Terrain Generation by Hand
This article originally appeared in the July/August 2020 issue.
Although there are many programs out there for terrain generation, most of which can superimpose any sort of grid over the terrain, or which allow the terrain to be imported into a program which does, there’s still occasionally a place and/or need for manual terrain generation. Andrew Morris has provided two methods (the names are his) that give reasonable results while requiring only pencil, paper, and a few dice.
Method 1: “Fractal”
|0||Mixed Land and Water|
Define the different land forms you wish to use and distinguish on the map. Mr Morris defined seven, based on altitude (table, right), but you may define more or fewer, and based on other factors (e.g., vegetation or biomes).
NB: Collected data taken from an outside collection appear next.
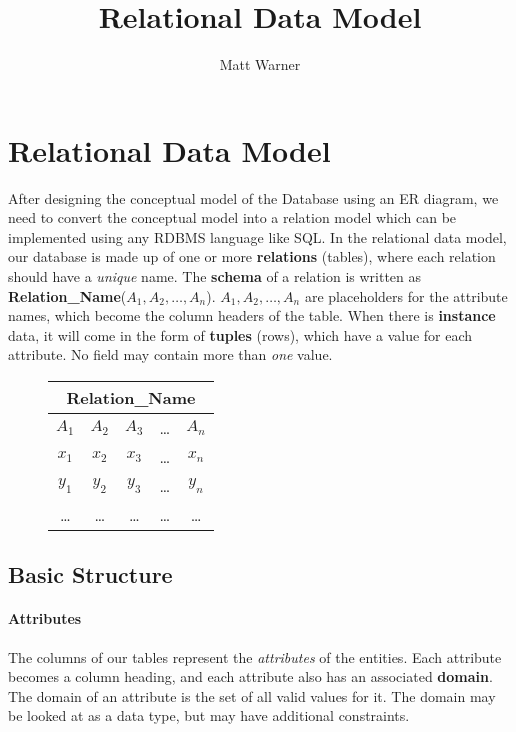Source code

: \documentclass{report}
\title{\Huge{Relational Data Model}}
\author{\huge{Matt Warner}}
\date{\huge{}}
\begin{document}
    \maketitle
    \chapter{Relational Data Model}
    After designing the conceptual model of the Database using an ER diagram, we need to convert the conceptual model into a relation model which can be implemented using any RDBMS language like SQL.
    In the relational data model, our database is made up of one or more \textbf{relations} (tables), where each relation should have a \textit{unique} name. The \textbf{schema} of a relation is written as \textbf{Relation\_Name}($A_1,A_2,\ldots,A_n$). $A_1,A_2,\ldots,A_n$ are placeholders for the attribute names, which become the column headers of the table.
    \bigbreak \noindent
    When there is \textbf{instance} data, it will come in the form of \textbf{tuples} (rows), which have a value for each attribute. No field may contain more than \textit{one} value.
    \begin{figure}[H]
    \centering
    \setlength{\tabcolsep}{35}
    \begin{tabular}{|c|c|c|c|c|}
        \hline
        \multicolumn{5}{|c|}{\textbf{Relation\_Name}} \\
        \hline
        $A_1$ & $A_2$ & $A_3$ & \ldots & $A_n$ \\
        \hline
        $x_1$ & $x_2$ & $x_3$ & \ldots & $x_n$ \\
        \hline
        $y_1$ & $y_2$ & $y_3$ & \ldots & $y_n$ \\
        \hline
        \ldots & \ldots & \ldots & \ldots & \ldots \\
        \hline
    \end{tabular}
    \end{figure}
    \section{Basic Structure}
    \subsubsection*{Attributes}
    The columns of our tables represent the \textit{attributes} of the entities. Each attribute becomes a column heading, and each attribute also has an associated \textbf{domain}. The domain of an attribute is the set of all valid values for it. The domain may be looked at as a data type, but may have additional constraints.
\end{document}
Apply the following algorithm:
- Take a triangle, and assign one of the landforms to each corner.
- For each side:
- Take the average A of the values of the two landforms
- Roll a die
1D Integer Fraction 1 -1 -1.5 2 -1 -0.5 3 0 -0.5 4 0 +0.5 5 +1 +0.5 6 +1 +1.5
- if A is an integer, look up the die roll in column 1 [1D] of the table, and take the value from column 2 [Integer]
- if A is not a whole number, look up the die roll in column 1 [1D], and take the value from column 3 [Fraction]
- Add the number from the indicated column to the value of A
- Assign this result to the midpoint of the line.
- Add new lines connecting the midpoints whose values you just determined. This will create four new triangles nested in the original one.
- Repeat steps 2. and 3. until you have reached the desired granularity for the map.
This is not statistically balanced, but it is fine for generating Traveller-style hex maps.
Three iterations will get to Traveller icosahedral world-map resolution for a bit more than one triangle. Note that this method gives the centers of the hexes. For non-triangular areas, divide the area into triangles and use this method for each triangle, remembering to preserve the already-generated edges of each triangle.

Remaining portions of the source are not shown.